# Proof verification: AB5) implies AB4) in Grothendieck's Tohoku paper

Following the proof outlined in here, I wanted to show that when

\begin{alignedat}{3} 0 \longrightarrow \mathord{} & K_j & \mathord{} \longrightarrow \mathord{} & A_j & \mathord{} \longrightarrow \mathord{} & B_j \\ & \downarrow && \downarrow && \downarrow \\ 0 \longrightarrow \mathord{} & K & \mathord{} \longrightarrow \mathord{} & A & \mathord{} \longrightarrow \mathord{} & B \\ \end{alignedat}

commutes, the rightmost arrow being mono and both rows being exact, then the left square is a pullback. However, I only needed the bottom row to be exact at $$A$$, which threw me off a bit:

If you have $$\require{AMScd} \begin{CD} U@>>>A_j\\ @VVV @VVV\\ K @>>> A \end{CD}$$

Then by exactness at $$A$$ and commutativity, you have $$\begin{CD} U @>>> A_j @>>> B_j\\ @.@.@VVV\\ @.@.B \end{CD}$$ equal to $$0$$, and then because $$B_j \longrightarrow B$$ is mono, $$U \longrightarrow A_j$$ factors uniquely through $$K_j \longrightarrow A_j$$. The other leg of the pullback diagram commutes by uniqueness of the kernel factorisation through $$K \longrightarrow A$$.

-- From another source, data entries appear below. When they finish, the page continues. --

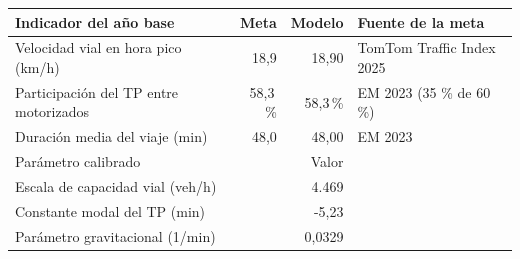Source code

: \begin{tabular}{lrrl}
\toprule
Indicador del año base & Meta & Modelo & Fuente de la meta \\
\midrule
Velocidad vial en hora pico (km/h) & 18,9 & 18,90 & TomTom Traffic Index 2025 \\
Participación del TP entre motorizados & 58,3\,\% & 58,3\,\% & EM 2023 (35 \% de 60 \%) \\
Duración media del viaje (min) & 48,0 & 48,00 & EM 2023 \\
\midrule
Parámetro calibrado & \multicolumn{2}{r}{Valor} & \\
\midrule
Escala de capacidad vial (veh/h) & \multicolumn{2}{r}{4.469} & \\
Constante modal del TP (min) & \multicolumn{2}{r}{-5,23} & \\
Parámetro gravitacional (1/min) & \multicolumn{2}{r}{0,0329} & \\
\bottomrule
\end{tabular}
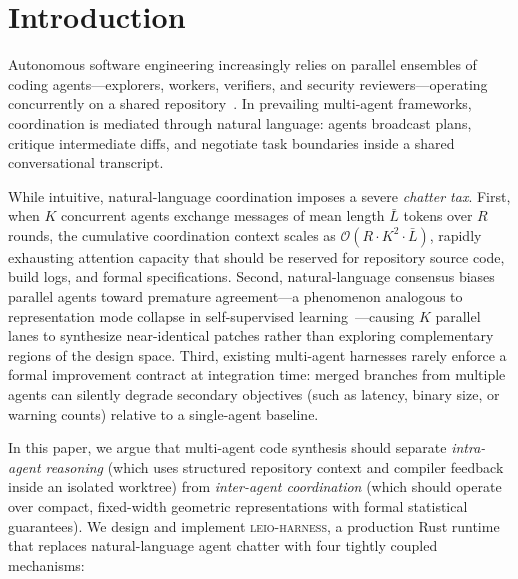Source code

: \documentclass[11pt]{article}
\begin{document}
\section{Introduction}

Autonomous software engineering increasingly relies on parallel ensembles of coding agents—explorers, workers, verifiers, and security reviewers—operating concurrently on a shared repository~\cite{qian2024chatdev,hong2024metagpt,wu2024autogen,jimenez2024swebench}. In prevailing multi-agent frameworks, coordination is mediated through natural language: agents broadcast plans, critique intermediate diffs, and negotiate task boundaries inside a shared conversational transcript.

While intuitive, natural-language coordination imposes a severe \emph{chatter tax}. First, when $K$ concurrent agents exchange messages of mean length $\bar{L}$ tokens over $R$ rounds, the cumulative coordination context scales as $\mathcal{O}(R \cdot K^2 \cdot \bar{L})$, rapidly exhausting attention capacity that should be reserved for repository source code, build logs, and formal specifications. Second, natural-language consensus biases parallel agents toward premature agreement—a phenomenon analogous to representation mode collapse in self-supervised learning~\cite{jing2022understanding,klindt2025sigreg}—causing $K$ parallel lanes to synthesize near-identical patches rather than exploring complementary regions of the design space. Third, existing multi-agent harnesses rarely enforce a formal improvement contract at integration time: merged branches from multiple agents can silently degrade secondary objectives (such as latency, binary size, or warning counts) relative to a single-agent baseline.

In this paper, we argue that multi-agent code synthesis should separate \emph{intra-agent reasoning} (which uses structured repository context and compiler feedback inside an isolated worktree) from \emph{inter-agent coordination} (which should operate over compact, fixed-width geometric representations with formal statistical guarantees). We design and implement \textsc{leio-harness}, a production Rust runtime that replaces natural-language agent chatter with four tightly coupled mechanisms:
\end{document}

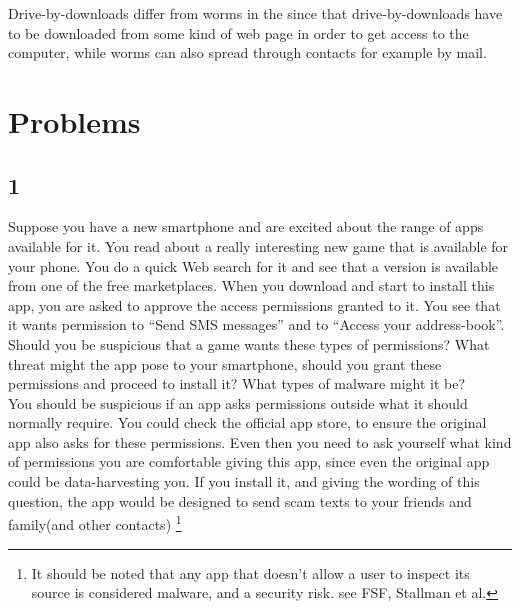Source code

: \documentclass{article}
\begin{document}


Drive-by-downloads differ from worms in the since that drive-by-downloads have to be downloaded from some kind of web page in order to get access to the computer, while worms can also spread through contacts for example by mail.
\section{Problems}

\subsection{1}
Suppose you have a new smartphone and are excited about the range of apps available for it. You read about a really interesting new game that is available for your phone. You do a quick Web search for it and see that a version is available from one of the free marketplaces. When you download and start to install this app, you are asked to approve the access permissions granted to it. You see that it wants permission to “Send SMS messages” and to “Access your address-book”. Should you be suspicious that a game wants these types of permissions? What threat might the app pose to your smartphone, should you grant these permissions and proceed to install it? What types of malware might it be?\\

You should be suspicious if an app asks permissions outside what it should normally
require. You could check the official app store, to ensure the original app also asks
for these permissions. Even then you need to ask yourself what kind of permissions you
are comfortable giving this app, since even the original app could be data-harvesting you.
If you install it, and giving the wording of this question, the app would be designed
to send scam texts to your friends and family(and other contacts)
\footnote{It should be noted that any app that doesn't allow a user to inspect its
source is considered malware, and a security risk. see FSF, Stallman et al.}

\end{document}
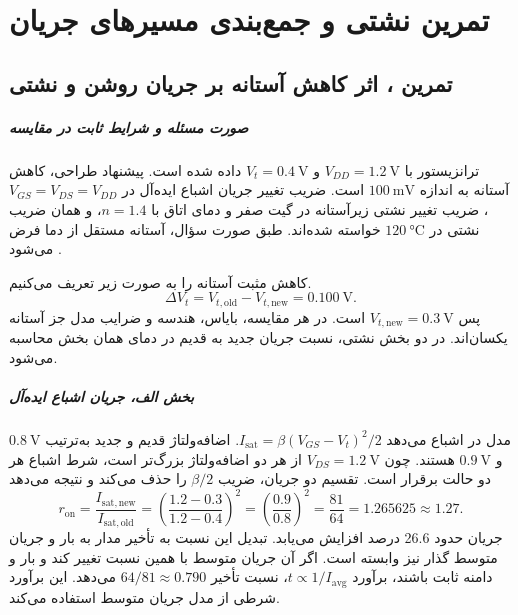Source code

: \chapter*{تمرین نشتی و جمع‌بندی مسیرهای جریان}
\section*{تمرین ، اثر کاهش آستانه بر جریان روشن و نشتی}
\paragraph*{صورت مسئله و شرایط ثابت در مقایسه}
ترانزیستور  با \(V_{DD}=\qty{1.2}{\volt}\) و
\(V_t=\qty{0.4}{\volt}\) داده شده است. پیشنهاد طراحی، کاهش آستانه
به اندازه \(\qty{100}{\milli\volt}\) است. ضریب تغییر جریان اشباع
ایده‌آل در \(V_{GS}=V_{DS}=V_{DD}\)، ضریب تغییر نشتی زیرآستانه در
گیت صفر و دمای اتاق با \(n=1.4\)، و همان ضریب نشتی در
\(\qty{120}{\degreeCelsius}\) خواسته شده‌اند.
طبق صورت سؤال، آستانه مستقل از دما فرض می‌شود
\cite[تمرین ، صفحه ۹۶]{weste}.

کاهش مثبت آستانه را به صورت زیر تعریف می‌کنیم.
\[
 \Delta V_t=V_{t,\mathrm{old}}-V_{t,\mathrm{new}}
 =\qty{0.100}{\volt}.
\]
پس \(V_{t,\mathrm{new}}=\qty{0.3}{\volt}\) است.
در هر مقایسه، بایاس، هندسه و ضرایب مدل جز آستانه یکسان‌اند.
در دو بخش نشتی، نسبت جریان جدید به قدیم در دمای همان بخش محاسبه
می‌شود.

\paragraph*{بخش الف، جریان اشباع ایده‌آل}
مدل  در اشباع می‌دهد
\(I_{\mathrm{sat}}=\beta(V_{GS}-V_t)^2/2\).
اضافه‌ولتاژ قدیم و جدید به‌ترتیب
\(\qty{0.8}{\volt}\) و \(\qty{0.9}{\volt}\) هستند.
چون \(V_{DS}=\qty{1.2}{\volt}\) از هر دو اضافه‌ولتاژ بزرگ‌تر
است، شرط اشباع هر دو حالت برقرار است. تقسیم دو جریان، ضریب
\(\beta/2\) را حذف می‌کند و نتیجه می‌دهد
\begin{equation*}
 r_{\mathrm{on}}=
 \frac{I_{\mathrm{sat,new}}}{I_{\mathrm{sat,old}}}
 =\left(\frac{1.2-0.3}{1.2-0.4}\right)^2
 =\left(\frac{0.9}{0.8}\right)^2
 =\frac{81}{64}=1.265625\approx\boxed{1.27}.
\end{equation*}
جریان حدود \num{26.6} درصد افزایش می‌یابد. تبدیل این نسبت به
تأخیر مدار به بار و جریان متوسط گذار نیز وابسته است.
اگر آن جریان متوسط با همین نسبت تغییر کند و بار و دامنه ثابت باشند،
برآورد \(t\propto1/I_{\mathrm{avg}}\)، نسبت تأخیر
\(64/81\approx0.790\) می‌دهد. این برآورد شرطی از مدل جریان
متوسط استفاده می‌کند.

Does that proof seem correct?

You have the right idea, but you really need the bottom row to be exact at $$K$$ and not necessarily at $$A$$.
Indeed, to get the factorisation of $$U\to A_j$$ through $$K_j$$ you need to prove that the composition $$U\to A_j\to B_j$$ is zero, and for this you only need to know that $$K\to A\to B$$ is zero, which is weaker than exactness at $$A$$.
On the other hand, to prove that the second leg of the pullback commutes, you use the uniqueness of the factorisation through $$K$$, or in other words, the fact that $$K\to A$$ is a monomorphism, which is equivalent to the exactness of $$0\to K\to A$$ at $$K$$.